> [Exercise prompt]: Which lines have the string "documentclass"? Copy all of them from the entries below.

> [Dataset excerpts]:
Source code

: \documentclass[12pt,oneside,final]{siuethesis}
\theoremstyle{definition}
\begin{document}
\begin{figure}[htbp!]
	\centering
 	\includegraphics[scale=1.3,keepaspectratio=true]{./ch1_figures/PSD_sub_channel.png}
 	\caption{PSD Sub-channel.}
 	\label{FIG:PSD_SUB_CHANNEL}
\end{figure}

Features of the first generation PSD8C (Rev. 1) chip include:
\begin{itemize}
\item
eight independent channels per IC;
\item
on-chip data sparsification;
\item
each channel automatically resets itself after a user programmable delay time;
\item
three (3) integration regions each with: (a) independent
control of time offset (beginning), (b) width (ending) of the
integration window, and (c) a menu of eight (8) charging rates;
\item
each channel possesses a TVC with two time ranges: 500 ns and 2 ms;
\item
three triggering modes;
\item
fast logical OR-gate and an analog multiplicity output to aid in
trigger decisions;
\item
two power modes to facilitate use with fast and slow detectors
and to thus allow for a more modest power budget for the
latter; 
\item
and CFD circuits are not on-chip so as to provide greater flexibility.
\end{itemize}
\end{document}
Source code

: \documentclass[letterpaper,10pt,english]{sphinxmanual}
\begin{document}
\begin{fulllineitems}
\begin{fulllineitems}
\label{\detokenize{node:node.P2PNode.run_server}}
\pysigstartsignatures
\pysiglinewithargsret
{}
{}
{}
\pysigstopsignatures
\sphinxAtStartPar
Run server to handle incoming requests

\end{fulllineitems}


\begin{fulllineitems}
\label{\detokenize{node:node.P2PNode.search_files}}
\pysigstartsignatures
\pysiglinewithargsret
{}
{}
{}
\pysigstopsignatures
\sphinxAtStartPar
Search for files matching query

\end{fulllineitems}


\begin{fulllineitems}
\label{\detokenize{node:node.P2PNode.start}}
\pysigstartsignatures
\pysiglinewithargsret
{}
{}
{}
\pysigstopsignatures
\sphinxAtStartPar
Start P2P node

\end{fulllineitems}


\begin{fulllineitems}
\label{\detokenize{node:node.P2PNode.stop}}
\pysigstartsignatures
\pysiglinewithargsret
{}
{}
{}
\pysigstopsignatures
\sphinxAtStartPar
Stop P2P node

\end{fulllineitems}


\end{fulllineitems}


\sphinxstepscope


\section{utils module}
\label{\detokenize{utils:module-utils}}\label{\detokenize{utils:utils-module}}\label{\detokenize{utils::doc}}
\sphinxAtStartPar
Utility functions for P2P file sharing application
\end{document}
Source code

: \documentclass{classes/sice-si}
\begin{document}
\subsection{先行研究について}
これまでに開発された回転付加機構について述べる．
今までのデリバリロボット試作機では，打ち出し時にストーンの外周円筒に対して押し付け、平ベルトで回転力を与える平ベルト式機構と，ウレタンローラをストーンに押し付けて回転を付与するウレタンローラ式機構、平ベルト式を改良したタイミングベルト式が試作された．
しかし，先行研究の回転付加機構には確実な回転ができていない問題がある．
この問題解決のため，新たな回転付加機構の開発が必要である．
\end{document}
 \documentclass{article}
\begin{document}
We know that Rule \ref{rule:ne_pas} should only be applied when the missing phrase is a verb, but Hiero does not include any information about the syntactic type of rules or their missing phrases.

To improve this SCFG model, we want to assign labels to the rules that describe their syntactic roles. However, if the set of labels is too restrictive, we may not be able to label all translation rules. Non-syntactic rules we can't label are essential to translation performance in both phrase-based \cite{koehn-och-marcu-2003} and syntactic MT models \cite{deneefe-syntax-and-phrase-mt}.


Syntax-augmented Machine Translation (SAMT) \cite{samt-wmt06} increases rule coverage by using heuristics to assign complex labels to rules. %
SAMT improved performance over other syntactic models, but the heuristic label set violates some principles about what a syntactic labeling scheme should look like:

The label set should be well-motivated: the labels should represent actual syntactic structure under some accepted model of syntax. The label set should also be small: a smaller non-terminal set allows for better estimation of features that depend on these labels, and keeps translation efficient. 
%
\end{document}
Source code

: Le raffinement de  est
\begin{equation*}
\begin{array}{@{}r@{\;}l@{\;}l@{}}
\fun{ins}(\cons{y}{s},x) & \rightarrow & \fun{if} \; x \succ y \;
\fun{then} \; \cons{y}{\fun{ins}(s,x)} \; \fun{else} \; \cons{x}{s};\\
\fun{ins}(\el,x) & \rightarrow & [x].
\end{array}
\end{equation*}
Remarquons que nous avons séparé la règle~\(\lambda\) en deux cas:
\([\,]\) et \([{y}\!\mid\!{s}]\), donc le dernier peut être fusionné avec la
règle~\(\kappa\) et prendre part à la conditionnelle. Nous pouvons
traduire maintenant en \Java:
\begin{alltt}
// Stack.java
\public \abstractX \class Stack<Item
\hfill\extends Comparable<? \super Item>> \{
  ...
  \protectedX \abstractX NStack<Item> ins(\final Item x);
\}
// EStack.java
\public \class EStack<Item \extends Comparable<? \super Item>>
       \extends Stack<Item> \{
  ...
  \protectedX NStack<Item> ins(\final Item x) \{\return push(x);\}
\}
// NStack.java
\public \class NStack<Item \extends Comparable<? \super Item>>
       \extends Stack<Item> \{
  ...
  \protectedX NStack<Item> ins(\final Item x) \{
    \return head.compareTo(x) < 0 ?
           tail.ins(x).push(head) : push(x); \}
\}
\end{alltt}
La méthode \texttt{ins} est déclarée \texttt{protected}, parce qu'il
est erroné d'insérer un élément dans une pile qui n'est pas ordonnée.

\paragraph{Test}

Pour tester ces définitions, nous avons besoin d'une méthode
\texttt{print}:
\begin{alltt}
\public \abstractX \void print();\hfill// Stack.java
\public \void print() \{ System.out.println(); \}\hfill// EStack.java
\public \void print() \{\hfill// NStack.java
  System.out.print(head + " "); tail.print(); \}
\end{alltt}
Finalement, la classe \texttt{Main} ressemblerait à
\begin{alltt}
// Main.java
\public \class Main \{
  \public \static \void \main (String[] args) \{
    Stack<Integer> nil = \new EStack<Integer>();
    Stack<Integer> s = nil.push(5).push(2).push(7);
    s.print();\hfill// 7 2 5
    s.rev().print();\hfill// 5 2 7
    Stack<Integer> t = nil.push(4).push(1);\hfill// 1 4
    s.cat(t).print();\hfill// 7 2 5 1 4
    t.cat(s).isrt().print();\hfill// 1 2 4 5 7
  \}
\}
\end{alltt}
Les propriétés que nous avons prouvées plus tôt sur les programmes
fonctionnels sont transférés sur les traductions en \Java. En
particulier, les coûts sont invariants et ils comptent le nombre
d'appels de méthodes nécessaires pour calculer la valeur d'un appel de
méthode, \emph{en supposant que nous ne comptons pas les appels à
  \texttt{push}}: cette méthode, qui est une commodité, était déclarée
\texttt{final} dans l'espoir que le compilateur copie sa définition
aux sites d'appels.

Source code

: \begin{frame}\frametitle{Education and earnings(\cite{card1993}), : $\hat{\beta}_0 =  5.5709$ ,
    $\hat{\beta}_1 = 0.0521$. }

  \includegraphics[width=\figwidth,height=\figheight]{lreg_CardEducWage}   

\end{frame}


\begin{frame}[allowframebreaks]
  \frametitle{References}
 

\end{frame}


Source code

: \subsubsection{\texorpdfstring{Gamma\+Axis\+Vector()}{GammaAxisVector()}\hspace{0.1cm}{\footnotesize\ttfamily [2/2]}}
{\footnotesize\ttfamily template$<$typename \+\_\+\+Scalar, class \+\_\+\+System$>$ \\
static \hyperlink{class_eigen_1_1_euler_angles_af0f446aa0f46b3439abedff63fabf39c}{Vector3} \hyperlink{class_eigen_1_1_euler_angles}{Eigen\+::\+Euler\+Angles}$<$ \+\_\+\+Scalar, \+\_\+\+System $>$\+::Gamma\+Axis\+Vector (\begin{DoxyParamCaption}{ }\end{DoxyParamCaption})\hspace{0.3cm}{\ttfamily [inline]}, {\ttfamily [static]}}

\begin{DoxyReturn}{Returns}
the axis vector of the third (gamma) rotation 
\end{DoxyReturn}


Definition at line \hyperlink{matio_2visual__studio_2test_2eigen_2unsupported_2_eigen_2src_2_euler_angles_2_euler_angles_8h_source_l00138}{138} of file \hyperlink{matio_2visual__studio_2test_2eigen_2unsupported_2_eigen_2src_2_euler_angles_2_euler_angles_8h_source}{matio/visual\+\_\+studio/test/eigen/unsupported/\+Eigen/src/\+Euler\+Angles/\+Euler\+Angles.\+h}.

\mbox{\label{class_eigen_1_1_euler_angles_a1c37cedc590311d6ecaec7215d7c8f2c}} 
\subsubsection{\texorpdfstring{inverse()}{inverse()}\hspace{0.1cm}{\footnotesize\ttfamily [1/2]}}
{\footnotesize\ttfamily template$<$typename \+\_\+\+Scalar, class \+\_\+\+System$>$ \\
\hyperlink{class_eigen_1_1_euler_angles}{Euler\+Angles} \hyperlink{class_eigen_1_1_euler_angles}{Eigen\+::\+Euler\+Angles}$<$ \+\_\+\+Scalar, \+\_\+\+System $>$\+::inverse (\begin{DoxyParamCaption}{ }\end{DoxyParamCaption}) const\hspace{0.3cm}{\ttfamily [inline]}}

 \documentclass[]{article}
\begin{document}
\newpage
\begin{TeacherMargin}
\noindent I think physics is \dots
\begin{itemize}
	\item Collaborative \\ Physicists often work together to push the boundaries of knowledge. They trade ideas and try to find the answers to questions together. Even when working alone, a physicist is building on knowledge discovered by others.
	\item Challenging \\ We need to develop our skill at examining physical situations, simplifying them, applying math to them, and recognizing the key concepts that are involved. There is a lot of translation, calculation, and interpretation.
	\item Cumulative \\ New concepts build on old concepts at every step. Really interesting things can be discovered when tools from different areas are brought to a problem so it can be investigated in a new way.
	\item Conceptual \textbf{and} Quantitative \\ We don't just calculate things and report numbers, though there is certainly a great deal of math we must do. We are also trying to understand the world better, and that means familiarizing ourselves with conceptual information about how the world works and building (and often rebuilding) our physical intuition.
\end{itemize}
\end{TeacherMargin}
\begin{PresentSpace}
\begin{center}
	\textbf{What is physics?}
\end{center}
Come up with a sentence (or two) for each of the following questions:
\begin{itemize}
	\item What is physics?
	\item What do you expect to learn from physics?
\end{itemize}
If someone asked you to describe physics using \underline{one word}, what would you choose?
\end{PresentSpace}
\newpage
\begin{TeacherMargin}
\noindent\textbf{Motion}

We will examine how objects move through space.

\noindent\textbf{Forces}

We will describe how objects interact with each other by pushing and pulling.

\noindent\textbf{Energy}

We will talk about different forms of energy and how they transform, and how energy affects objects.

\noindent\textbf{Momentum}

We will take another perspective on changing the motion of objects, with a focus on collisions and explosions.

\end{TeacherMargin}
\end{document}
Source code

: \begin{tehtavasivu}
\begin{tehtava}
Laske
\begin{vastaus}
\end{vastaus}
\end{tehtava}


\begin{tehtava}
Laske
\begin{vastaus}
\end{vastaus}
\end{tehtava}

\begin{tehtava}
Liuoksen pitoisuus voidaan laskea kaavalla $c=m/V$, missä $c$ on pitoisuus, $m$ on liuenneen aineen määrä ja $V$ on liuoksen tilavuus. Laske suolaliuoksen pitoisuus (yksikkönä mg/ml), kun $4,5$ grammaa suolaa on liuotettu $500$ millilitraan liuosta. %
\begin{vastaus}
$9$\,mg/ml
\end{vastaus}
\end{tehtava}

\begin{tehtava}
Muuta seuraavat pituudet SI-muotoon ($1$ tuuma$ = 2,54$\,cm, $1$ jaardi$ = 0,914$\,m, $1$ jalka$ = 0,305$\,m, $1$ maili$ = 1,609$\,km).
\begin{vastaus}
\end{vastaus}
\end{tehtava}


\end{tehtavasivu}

> [Answer section]:
: \documentclass[12pt,oneside,final]{siuethesis}
: \documentclass[letterpaper,10pt,english]{sphinxmanual}
: \documentclass{classes/sice-si}
 \documentclass{article}
 \documentclass[]{article}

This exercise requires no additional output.